◆ Records for this task ◆
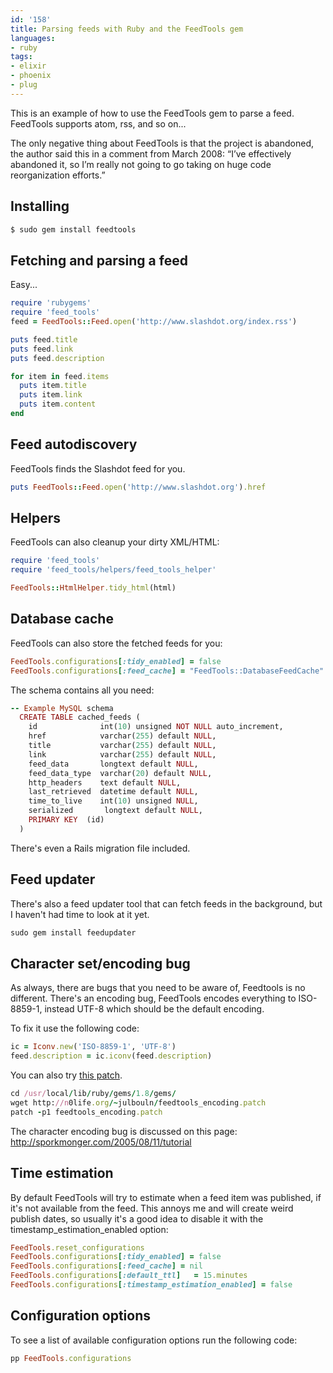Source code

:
 ```yaml
---
id: '158'
title: Parsing feeds with Ruby and the FeedTools gem
languages:
- ruby
tags:
- elixir
- phoenix
- plug
---
```

This is an example of how to use the FeedTools gem to parse a feed. FeedTools supports atom, rss, and so on...

The only negative thing about FeedTools is that the project is abandoned, the author said this in a comment from March 2008:
“I’ve effectively abandoned it, so I’m really not going to go taking on huge code reorganization efforts.”

Installing
----------


```ruby
$ sudo gem install feedtools
```
    

Fetching and parsing a feed
---------------------------

Easy...


```ruby
require 'rubygems'
require 'feed_tools'
feed = FeedTools::Feed.open('http://www.slashdot.org/index.rss')

puts feed.title
puts feed.link
puts feed.description

for item in feed.items
  puts item.title
  puts item.link
  puts item.content
end
```
    

Feed autodiscovery
------------------

FeedTools finds the Slashdot feed for you.


```ruby
puts FeedTools::Feed.open('http://www.slashdot.org').href
```
    

Helpers
-------

FeedTools can also cleanup your dirty XML/HTML:


```ruby
require 'feed_tools'
require 'feed_tools/helpers/feed_tools_helper'

FeedTools::HtmlHelper.tidy_html(html)
```
    

Database cache
--------------

FeedTools can also store the fetched feeds for you:


```ruby
FeedTools.configurations[:tidy_enabled] = false
FeedTools.configurations[:feed_cache] = "FeedTools::DatabaseFeedCache"
```
    

The schema contains all you need:


```ruby
-- Example MySQL schema
  CREATE TABLE cached_feeds (
    id              int(10) unsigned NOT NULL auto_increment,
    href            varchar(255) default NULL,
    title           varchar(255) default NULL,
    link            varchar(255) default NULL,
    feed_data       longtext default NULL,
    feed_data_type  varchar(20) default NULL,
    http_headers    text default NULL,
    last_retrieved  datetime default NULL,
    time_to_live    int(10) unsigned NULL,
    serialized       longtext default NULL,
    PRIMARY KEY  (id)
  )
```
    

There's even a Rails migration file included.

Feed updater
------------

There's also a feed updater tool that can fetch feeds in the background, but I haven't had time to look at it yet.


```ruby
sudo gem install feedupdater
```
    

Character set/encoding bug
--------------------------

As always, there are bugs that you need to be aware of, Feedtools is no different. There's an encoding bug, FeedTools encodes everything to ISO-8859-1, instead UTF-8 which should be the default encoding.

To fix it use the following code:


```ruby
ic = Iconv.new('ISO-8859-1', 'UTF-8')
feed.description = ic.iconv(feed.description)
```
    

You can also try [this patch](http://n0life.org/~julbouln/feedtools_encoding.patch).


```ruby
cd /usr/local/lib/ruby/gems/1.8/gems/
wget http://n0life.org/~julbouln/feedtools_encoding.patch
patch -p1 feedtools_encoding.patch
```
    

The character encoding bug is discussed on this page: http://sporkmonger.com/2005/08/11/tutorial

Time estimation
---------------

By default FeedTools will try to estimate when a feed item was published, if it's not available from the feed. This annoys me and will create weird publish dates, so usually it's a good idea to disable it with the timestamp\_estimation\_enabled option:


```ruby
FeedTools.reset_configurations
FeedTools.configurations[:tidy_enabled] = false
FeedTools.configurations[:feed_cache] = nil
FeedTools.configurations[:default_ttl]   = 15.minutes
FeedTools.configurations[:timestamp_estimation_enabled] = false
```
    

Configuration options
---------------------

To see a list of available configuration options run the following code:


```ruby
pp FeedTools.configurations
```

◆ Task ◆
Only the text is to be copied: please reproduce the records exactly and drop the pictures.

◆ Solution to the problem ◆
Source code

:
 ```yaml
---
id: '158'
title: Parsing feeds with Ruby and the FeedTools gem
languages:
- ruby
tags:
- elixir
- phoenix
- plug
---
```

This is an example of how to use the FeedTools gem to parse a feed. FeedTools supports atom, rss, and so on...

The only negative thing about FeedTools is that the project is abandoned, the author said this in a comment from March 2008:
“I’ve effectively abandoned it, so I’m really not going to go taking on huge code reorganization efforts.”

Installing
----------


```ruby
$ sudo gem install feedtools
```
    

Fetching and parsing a feed
---------------------------

Easy...


```ruby
require 'rubygems'
require 'feed_tools'
feed = FeedTools::Feed.open('http://www.slashdot.org/index.rss')

puts feed.title
puts feed.link
puts feed.description

for item in feed.items
  puts item.title
  puts item.link
  puts item.content
end
```
    

Feed autodiscovery
------------------

FeedTools finds the Slashdot feed for you.


```ruby
puts FeedTools::Feed.open('http://www.slashdot.org').href
```
    

Helpers
-------

FeedTools can also cleanup your dirty XML/HTML:


```ruby
require 'feed_tools'
require 'feed_tools/helpers/feed_tools_helper'

FeedTools::HtmlHelper.tidy_html(html)
```
    

Database cache
--------------

FeedTools can also store the fetched feeds for you:


```ruby
FeedTools.configurations[:tidy_enabled] = false
FeedTools.configurations[:feed_cache] = "FeedTools::DatabaseFeedCache"
```
    

The schema contains all you need:


```ruby
-- Example MySQL schema
  CREATE TABLE cached_feeds (
    id              int(10) unsigned NOT NULL auto_increment,
    href            varchar(255) default NULL,
    title           varchar(255) default NULL,
    link            varchar(255) default NULL,
    feed_data       longtext default NULL,
    feed_data_type  varchar(20) default NULL,
    http_headers    text default NULL,
    last_retrieved  datetime default NULL,
    time_to_live    int(10) unsigned NULL,
    serialized       longtext default NULL,
    PRIMARY KEY  (id)
  )
```
    

There's even a Rails migration file included.

Feed updater
------------

There's also a feed updater tool that can fetch feeds in the background, but I haven't had time to look at it yet.


```ruby
sudo gem install feedupdater
```
    

Character set/encoding bug
--------------------------

As always, there are bugs that you need to be aware of, Feedtools is no different. There's an encoding bug, FeedTools encodes everything to ISO-8859-1, instead UTF-8 which should be the default encoding.

To fix it use the following code:


```ruby
ic = Iconv.new('ISO-8859-1', 'UTF-8')
feed.description = ic.iconv(feed.description)
```
    

You can also try [this patch](http://n0life.org/~julbouln/feedtools_encoding.patch).


```ruby
cd /usr/local/lib/ruby/gems/1.8/gems/
wget http://n0life.org/~julbouln/feedtools_encoding.patch
patch -p1 feedtools_encoding.patch
```
    

The character encoding bug is discussed on this page: http://sporkmonger.com/2005/08/11/tutorial

Time estimation
---------------

By default FeedTools will try to estimate when a feed item was published, if it's not available from the feed. This annoys me and will create weird publish dates, so usually it's a good idea to disable it with the timestamp\_estimation\_enabled option:


```ruby
FeedTools.reset_configurations
FeedTools.configurations[:tidy_enabled] = false
FeedTools.configurations[:feed_cache] = nil
FeedTools.configurations[:default_ttl]   = 15.minutes
FeedTools.configurations[:timestamp_estimation_enabled] = false
```
    

Configuration options
---------------------

To see a list of available configuration options run the following code:


```ruby
pp FeedTools.configurations
```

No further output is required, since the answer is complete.